▶ Try it
Go through the data below and return each line containing the word "Object".

Stored data

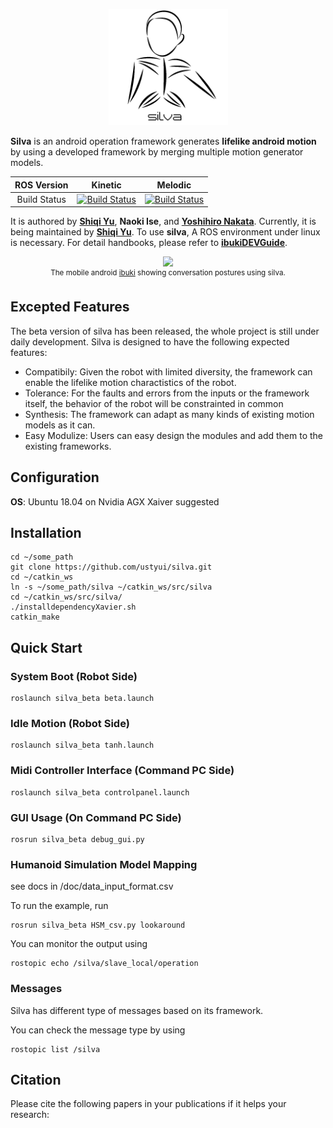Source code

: <p align="center">
  <img width="191" src="/ibukiDEVGuide/assets/images/logo.png">
</p>

**Silva** is an android operation framework generates **lifelike android motion** by using a developed framework by merging multiple motion generator models.

|ROS Version|Kinetic|Melodic|
|  :---:|  :---:|  :---:|
|Build Status|[![Build Status](https://travis-ci.org/ustyui/silva.svg?branch=master)](https://travis-ci.org/ustyui/silva)|[![Build Status](https://travis-ci.org/ustyui/silva.svg?branch=master)](https://travis-ci.org/ustyui/silva)|  

It is authored by [**Shiqi Yu**](https://shiqi-yu.com/), **Naoki Ise**, and [**Yoshihiro Nakata**](http://yoshihiro-nakata.sakura.ne.jp/). Currently, it is being maintained by [**Shiqi Yu**](https://shiqi-yu.com/). To use **silva**, A ROS environment under linux is necessary. For detail handbooks, please refer to [**ibukiDEVGuide**](/ibukiDEVGuide).

<p align="center">
    <img src="ibukiDEVGuide/assets/images/motion_upper_body.gif", width="320">
    <br>
    <sup>The mobile android <a href="https://eng.irl.sys.es.osaka-u.ac.jp/projects/ibuki" target="_blank">ibuki</a> showing conversation postures using silva.</sup>
</p>

## Excepted Features
The beta version of silva has been released, the whole project is still under daily development. Silva is designed to have the following expected features:

* Compatibily: Given the robot with limited diversity, the framework can enable the lifelike motion charactistics of the robot.
* Tolerance: For the faults and errors from the inputs or the framework itself, the behavior of the robot will be constrainted in common 
* Synthesis: The framework can adapt as many kinds of existing motion models as it can.
* Easy Modulize: Users can easy design the modules and add them to the existing frameworks.

## Configuration
**OS**: Ubuntu 18.04 on Nvidia AGX Xaiver suggested

## Installation
```
cd ~/some_path
git clone https://github.com/ustyui/silva.git
cd ~/catkin_ws
ln -s ~/some_path/silva ~/catkin_ws/src/silva
cd ~/catkin_ws/src/silva/
./installdependencyXavier.sh
catkin_make
```
## Quick Start
### System Boot (Robot Side)
```
roslaunch silva_beta beta.launch
```

### Idle Motion (Robot Side)
```
roslaunch silva_beta tanh.launch
```

### Midi Controller Interface (Command PC Side)
```
roslaunch silva_beta controlpanel.launch
```

### GUI Usage (On Command PC Side)
```
rosrun silva_beta debug_gui.py
```

### Humanoid Simulation Model Mapping 
see docs in /doc/data_input_format.csv

To run the example, run
```
rosrun silva_beta HSM_csv.py lookaround
```
You can monitor the output using
```
rostopic echo /silva/slave_local/operation
```
### Messages
Silva has different type of messages based on its framework.

You can check the message type by using
```
rostopic list /silva
```

## Citation
Please cite the following papers in your publications if it helps your research:

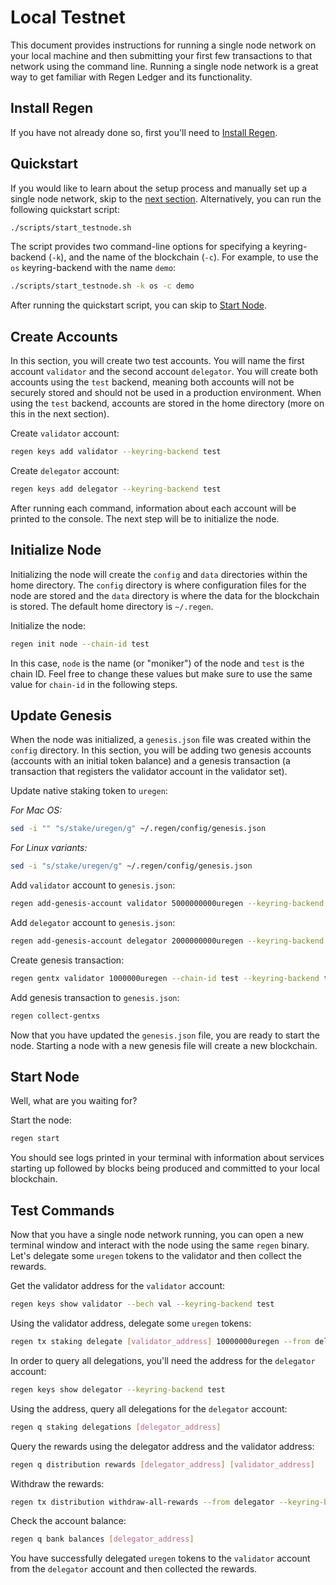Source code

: # Local Testnet

This document provides instructions for running a single node network on your local machine and then submitting your first few transactions to that network using the command line. Running a single node network is a great way to get familiar with Regen Ledger and its functionality.

## Install Regen

If you have not already done so, first you'll need to [Install Regen](README.md).

## Quickstart

If you would like to learn about the setup process and manually set up a single node network, skip to the [next section](#create-accounts). Alternatively, you can run the following quickstart script:

```bash
./scripts/start_testnode.sh
```

The script provides two command-line options for specifying a keyring-backend (`-k`), and the name of the blockchain (`-c`). For example, to use the `os` keyring-backend with the name `demo`:

```bash
./scripts/start_testnode.sh -k os -c demo
```

After running the quickstart script, you can skip to [Start Node](#start-node).

## Create Accounts

In this section, you will create two test accounts. You will name the first account `validator` and the second account `delegator`. You will create both accounts using the `test` backend, meaning both accounts will not be securely stored and should not be used in a production environment. When using the `test` backend, accounts are stored in the home directory (more on this in the next section). 

Create `validator` account:

```bash
regen keys add validator --keyring-backend test
```

Create `delegator` account:

```bash
regen keys add delegator --keyring-backend test
```

After running each command, information about each account will be printed to the console. The next step will be to initialize the node.

## Initialize Node

Initializing the node will create the `config` and `data` directories within the home directory. The `config` directory is where configuration files for the node are stored and the `data` directory is where the data for the blockchain is stored. The default home directory is `~/.regen`.

Initialize the node:

```bash
regen init node --chain-id test
```

In this case, `node` is the name (or "moniker") of the node and `test` is the chain ID. Feel free to change these values but make sure to use the same value for `chain-id` in the following steps.

## Update Genesis

When the node was initialized, a `genesis.json` file was created within the `config` directory. In this section, you will be adding two genesis accounts (accounts with an initial token balance) and a genesis transaction (a transaction that registers the validator account in the validator set).

Update native staking token to `uregen`:

*For Mac OS:*

```bash
sed -i "" "s/stake/uregen/g" ~/.regen/config/genesis.json
```

*For Linux variants:*

```bash
sed -i "s/stake/uregen/g" ~/.regen/config/genesis.json
```

Add `validator` account to `genesis.json`:

```bash
regen add-genesis-account validator 5000000000uregen --keyring-backend test
```

Add `delegator` account to `genesis.json`:

```bash
regen add-genesis-account delegator 2000000000uregen --keyring-backend test
```

Create genesis transaction:

```bash
regen gentx validator 1000000uregen --chain-id test --keyring-backend test
```

Add genesis transaction to `genesis.json`:

```bash
regen collect-gentxs
```

Now that you have updated the `genesis.json` file, you are ready to start the node. Starting a node with a new genesis file will create a new blockchain.

## Start Node

Well, what are you waiting for?

Start the node:

```bash
regen start
```

You should see logs printed in your terminal with information about services starting up followed by blocks being produced and committed to your local blockchain.

## Test Commands

Now that you have a single node network running, you can open a new terminal window and interact with the node using the same `regen` binary. Let's delegate some `uregen` tokens to the validator and then collect the rewards.

Get the validator address for the `validator` account:

```bash
regen keys show validator --bech val --keyring-backend test
```

Using the validator address, delegate some `uregen` tokens:

```bash
regen tx staking delegate [validator_address] 10000000uregen --from delegator --keyring-backend test --chain-id test
```

In order to query all delegations, you'll need the address for the `delegator` account:

```bash
regen keys show delegator --keyring-backend test
```

Using the address, query all delegations for the `delegator` account:

```bash
regen q staking delegations [delegator_address]
```

Query the rewards using the delegator address and the validator address:

```bash
regen q distribution rewards [delegator_address] [validator_address]
```

Withdraw the rewards:

```bash
regen tx distribution withdraw-all-rewards --from delegator --keyring-backend test --chain-id test
```

Check the account balance:

```bash
regen q bank balances [delegator_address]
```

You have successfully delegated `uregen` tokens to the `validator` account from the `delegator` account and then collected the rewards.

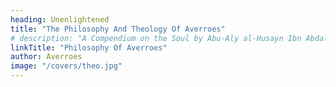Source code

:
 ```yaml
---
heading: Unenlightened
title: "The Philosophy And Theology Of Averroes"
# description: "A Compendium on the Soul by Abu-Aly al-Husayn Ibn Abdallah Ibn Sina"
linkTitle: "Philosophy Of Averroes"
author: Averroes
image: "/covers/theo.jpg"
---
```

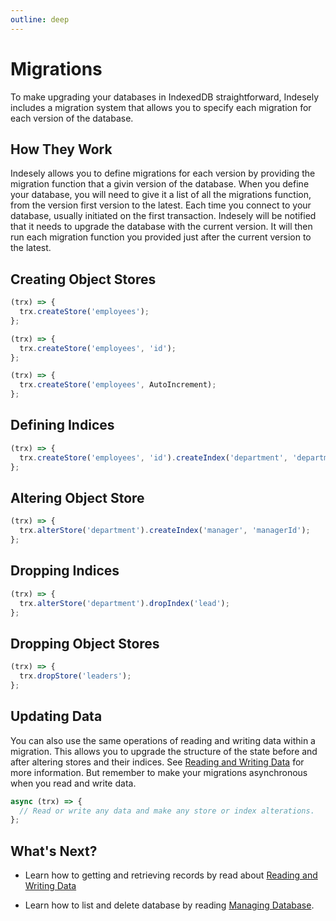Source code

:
 ```yaml
---
outline: deep
---
```


# Migrations

To make upgrading your databases in IndexedDB straightforward, Indesely includes a migration system that allows you to specify each migration for each version of the database.

## How They Work

Indesely allows you to define migrations for each version by providing the migration function that a givin version of the database. When you define your database, you will need to give it a list of all the migrations function, from the version first version to the latest. Each time you connect to your database, usually initiated on the first transaction. Indesely will be notified that it needs to upgrade the database with the current version. It will then run each migration function you provided just after the current version to the latest.

<!-- TODO: Example of processes. -->

## Creating Object Stores

```ts
(trx) => {
  trx.createStore('employees');
};
```

```ts
(trx) => {
  trx.createStore('employees', 'id');
};
```

```ts
(trx) => {
  trx.createStore('employees', AutoIncrement);
};
```

## Defining Indices

```ts
(trx) => {
  trx.createStore('employees', 'id').createIndex('department', 'departmentId');
};
```

## Altering Object Store

```ts
(trx) => {
  trx.alterStore('department').createIndex('manager', 'managerId');
};
```

## Dropping Indices

```ts
(trx) => {
  trx.alterStore('department').dropIndex('lead');
};
```

## Dropping Object Stores

```ts
(trx) => {
  trx.dropStore('leaders');
};
```

## Updating Data

You can also use the same operations of reading and writing data within a migration. This allows you to upgrade the structure of the state before and after altering stores and their indices. See [Reading and Writing Data](reading-and-writing-data) for more information. But remember to make your migrations asynchronous when you read and write data.

```ts
async (trx) => {
  // Read or write any data and make any store or index alterations.
};
```

## What's Next?

- Learn how to getting and retrieving records by read about [Reading and Writing Data](reading-and-writing-data)

- Learn how to list and delete database by reading [Managing Database](managing-databases).
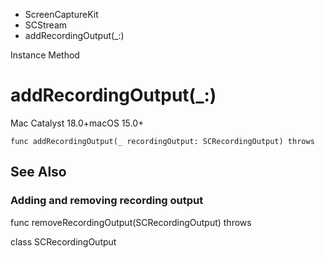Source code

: 

- ScreenCaptureKit
- SCStream
-  addRecordingOutput(\_:) 

Instance Method

# addRecordingOutput(\_:)

Mac Catalyst 18.0+macOS 15.0+

``` source
func addRecordingOutput(_ recordingOutput: SCRecordingOutput) throws
```

## See Also

### Adding and removing recording output

func removeRecordingOutput(SCRecordingOutput) throws

class SCRecordingOutput

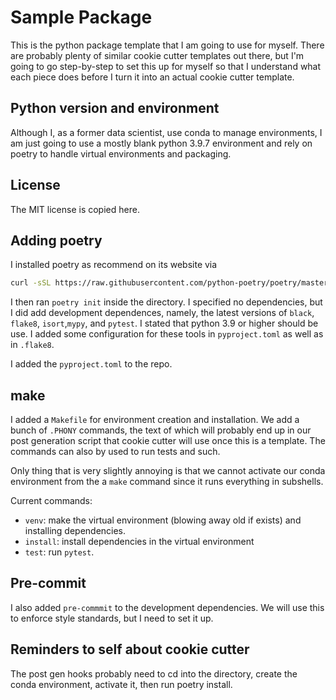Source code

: # Sample Package

This is the python package template that I am going to use for myself.
There are probably plenty of similar cookie cutter templates out there,
but I'm going to go step-by-step to set this up for myself so that I
understand what each piece does before I turn it into an actual cookie cutter
template.


## Python version and environment


Although I, as a former data scientist, use conda to manage environments, I
am just going to use a mostly blank python 3.9.7 environment and rely on
poetry to handle virtual environments and packaging.


## License

The MIT license is copied here.


## Adding poetry


I installed poetry as recommend on its website via

```bash
curl -sSL https://raw.githubusercontent.com/python-poetry/poetry/master/get-poetry.py | python -
```

I then ran `poetry init` inside the directory. I specified no dependencies, but I
did add development dependences, namely, the latest versions of `black`, `flake8`, `isort`,`mypy`,
and `pytest`. I stated that python 3.9 or higher should be use. I added some configuration
for these tools in `pyproject.toml` as well as in `.flake8`.

I added the `pyproject.toml` to the repo.


## make


I added a `Makefile` for environment creation and installation. We add a bunch of
`.PHONY` commands, the text of which will probably end up in our post generation
script that cookie cutter will use once this is a template. The commands can also
by used to run tests and such.

Only thing that is very slightly annoying is that we cannot activate our conda
environment from the a `make` command since it runs everything in subshells.

Current commands:
- `venv`: make the virtual environment (blowing away old if exists) and
installing dependencies.
- `install`: install dependencies in the virtual environment
- `test`: run `pytest`.


## Pre-commit


I also added `pre-commmit` to the development dependencies. We will use this
to enforce style standards, but I need to set it up.


## Reminders to self about cookie cutter


The post gen hooks probably need to cd into the directory, create the conda environment,
activate it, then run poetry install.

▶ Task result
## Creating Object Stores
## Altering Object Store
## Dropping Object Stores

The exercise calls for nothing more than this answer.